Try it: State how many lines in the entries below contain "взаимодействия". Write nothing but the number.

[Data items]

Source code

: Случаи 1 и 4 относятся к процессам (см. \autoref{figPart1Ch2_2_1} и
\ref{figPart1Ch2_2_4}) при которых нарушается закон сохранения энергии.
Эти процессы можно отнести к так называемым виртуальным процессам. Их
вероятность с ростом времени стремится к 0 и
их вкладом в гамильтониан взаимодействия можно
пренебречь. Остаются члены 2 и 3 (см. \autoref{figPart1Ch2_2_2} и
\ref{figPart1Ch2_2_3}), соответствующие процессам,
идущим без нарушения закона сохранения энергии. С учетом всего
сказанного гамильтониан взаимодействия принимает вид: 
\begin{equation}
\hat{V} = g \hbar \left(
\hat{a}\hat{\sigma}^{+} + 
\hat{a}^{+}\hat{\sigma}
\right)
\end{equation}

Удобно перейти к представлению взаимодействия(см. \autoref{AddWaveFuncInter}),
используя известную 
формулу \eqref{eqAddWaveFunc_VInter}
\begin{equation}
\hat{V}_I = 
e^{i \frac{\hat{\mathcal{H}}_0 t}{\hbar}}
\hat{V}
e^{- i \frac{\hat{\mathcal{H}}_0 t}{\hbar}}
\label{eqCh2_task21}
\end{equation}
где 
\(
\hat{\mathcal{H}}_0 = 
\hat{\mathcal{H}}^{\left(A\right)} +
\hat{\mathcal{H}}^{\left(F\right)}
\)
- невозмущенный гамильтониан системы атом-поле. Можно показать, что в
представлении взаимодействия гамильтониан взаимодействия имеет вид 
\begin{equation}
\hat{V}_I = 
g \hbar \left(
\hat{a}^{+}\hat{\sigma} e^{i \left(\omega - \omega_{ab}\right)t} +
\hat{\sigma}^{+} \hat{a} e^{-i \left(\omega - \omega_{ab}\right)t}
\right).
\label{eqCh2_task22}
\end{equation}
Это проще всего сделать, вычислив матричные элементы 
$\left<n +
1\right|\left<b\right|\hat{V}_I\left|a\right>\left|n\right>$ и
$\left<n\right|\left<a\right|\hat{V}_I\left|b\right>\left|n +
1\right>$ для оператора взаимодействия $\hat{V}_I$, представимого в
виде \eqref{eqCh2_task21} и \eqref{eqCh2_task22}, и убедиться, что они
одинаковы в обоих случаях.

Expected answer: 5